Look for the word "клиентов" in the material below. Copy each line that has it.

————

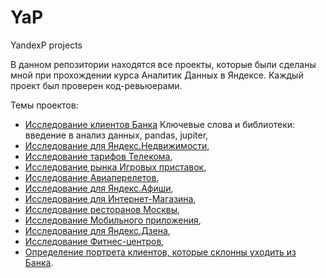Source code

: # YaP
YandexP projects

В данном репозитории находятся все проекты, которые были сделаны мной при прохождении курса Аналитик Данных в Яндексе.
Каждый проект был проверен код-ревьюерами.

Темы проектов: 
* [Исследование клиентов Банка](https://github.com/ViacheslavPogorelyy/YaP/tree/main/part_number_one) Ключевые слова и библиотеки: введение в анализ данных, pandas, jupiter,
* [Исследование для Яндекс.Недвижимости](https://github.com/ViacheslavPogorelyy/YaP/tree/main/part_number_two),
* [Исследование тарифов Телекома](https://github.com/ViacheslavPogorelyy/YaP/tree/main/part_number_three),
* [Исследование рынка Игровых приставок](https://github.com/ViacheslavPogorelyy/YaP/tree/main/part_number_four), 
* [Исследование Авиаперелетов](https://github.com/ViacheslavPogorelyy/YaP/tree/main/part_number_five),
* [Исследование для Яндекс.Афиши](https://github.com/ViacheslavPogorelyy/YaP/tree/main/part_number_six),
* [Исследование для Интернет-Магазина](https://github.com/ViacheslavPogorelyy/YaP/tree/main/part_number_seven),
* [Исследование ресторанов Москвы](https://github.com/ViacheslavPogorelyy/YaP/tree/main/part_number_eight),
* [Исследование Мобильного приложения](https://github.com/ViacheslavPogorelyy/YaP/tree/main/part_number_nine),
* [Исследование для Яндекс.Дзена](https://github.com/ViacheslavPogorelyy/YaP/tree/main/part_number_ten),
* [Исследование Фитнес-центров](https://github.com/ViacheslavPogorelyy/YaP/tree/main/part_number_eleven),
* [Определение портрета клиентов, которые склонны уходить из Банка](https://github.com/ViacheslavPogorelyy/YaP/tree/main/Final_project).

————

:: Solved exercise ::
* [Исследование клиентов Банка](https://github.com/ViacheslavPogorelyy/YaP/tree/main/part_number_one) Ключевые слова и библиотеки: введение в анализ данных, pandas, jupiter,
* [Определение портрета клиентов, которые склонны уходить из Банка](https://github.com/ViacheslavPogorelyy/YaP/tree/main/Final_project).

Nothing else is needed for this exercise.